Le scope 1 correspond ainsi aux émissions directes de l’entreprise telles que les sources fixes et mobiles de combustion. Le scope 2 correspond aux émissions indirectes en rapport avec l’énergie, comme les rejets de GES générés par la production d’électricité utilisée par les locaux de l’entreprise. Le scope 3 correspond aux émissions indirectes situées en amont et en aval de la chaîne de production de la structure. On y retrouve par exemple le transport de marchandises ainsi que l’achat de produits et de services. Ce dernier périmètre ne doit en aucun cas être omis puisqu’il représente généralement 70% des émissions chez les industriels et 80% des émissions des entreprises dans le secteur des biens de consommation.
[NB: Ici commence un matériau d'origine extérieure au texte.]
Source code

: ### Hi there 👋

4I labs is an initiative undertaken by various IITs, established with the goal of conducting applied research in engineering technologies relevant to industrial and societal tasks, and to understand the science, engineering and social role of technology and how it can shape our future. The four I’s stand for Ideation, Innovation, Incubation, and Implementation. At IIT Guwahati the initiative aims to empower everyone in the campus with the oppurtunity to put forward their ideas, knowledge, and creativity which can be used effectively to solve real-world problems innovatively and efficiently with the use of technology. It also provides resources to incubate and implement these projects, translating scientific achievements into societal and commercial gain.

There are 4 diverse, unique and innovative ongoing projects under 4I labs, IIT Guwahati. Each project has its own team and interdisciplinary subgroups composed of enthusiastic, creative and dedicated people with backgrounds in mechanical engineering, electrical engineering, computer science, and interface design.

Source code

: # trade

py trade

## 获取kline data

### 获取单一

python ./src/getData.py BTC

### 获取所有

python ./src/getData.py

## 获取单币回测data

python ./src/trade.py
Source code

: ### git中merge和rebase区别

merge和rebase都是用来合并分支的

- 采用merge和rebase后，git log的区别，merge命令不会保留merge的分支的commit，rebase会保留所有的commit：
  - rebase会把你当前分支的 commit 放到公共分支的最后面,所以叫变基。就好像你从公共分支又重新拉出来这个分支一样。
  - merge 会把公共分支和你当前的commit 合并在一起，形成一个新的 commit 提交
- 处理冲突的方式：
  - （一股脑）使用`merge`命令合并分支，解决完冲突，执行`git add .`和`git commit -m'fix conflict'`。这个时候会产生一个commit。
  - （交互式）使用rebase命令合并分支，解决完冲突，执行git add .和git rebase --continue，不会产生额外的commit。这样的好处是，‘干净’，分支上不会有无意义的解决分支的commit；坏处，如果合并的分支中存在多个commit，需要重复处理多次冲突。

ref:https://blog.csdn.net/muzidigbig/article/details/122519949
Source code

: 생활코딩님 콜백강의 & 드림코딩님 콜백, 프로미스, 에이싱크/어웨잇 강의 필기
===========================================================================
Pour le constructeur automobile français Renault, ce chiffre monte même à 99%7. Pour en apprendre plus sur les étapes du bilan carbone, consultez l’article Qu’est-ce qu’un Bilan Carbone ? 

Réduire 

La réduction représente très certainement le point d’étape le plus crucial de la démarche de contribution à la neutralité carbone, mais il est aussi de manière contradictoire celui sur lequel les entreprises s’attardent souvent le moins. Réduire ses émissions au maximum possède le premier avantage de rejeter de manière immédiate moins de quantité de GES dans l’atmosphère. À l’instar de l’énergie, le meilleur carbone est celui que l’on ne rejette pas. La compensation, bien qu’elle constitue une étape nécessaire puisque toute activité, aussi propre soit-elle pour le climat et l’environnement, continuera de rejeter une quantité non-négligeable de gaz à effet de serre, ne doit pas être placée sur le même plan que la réduction. Mieux vaut une émission évitée qu’une émission compensée. Le décalage temporel entre les émissions et la compensation de ces émissions reste en effet trop important pour que ce procédé soit adopté de manière prioritaire et surtout solitaire. Le réchauffement climatique et ses effets délétères sur l’environnement et les sociétés humaines sont déjà prégnants, et appellent donc à une solution urgente, donc principalement suppressive.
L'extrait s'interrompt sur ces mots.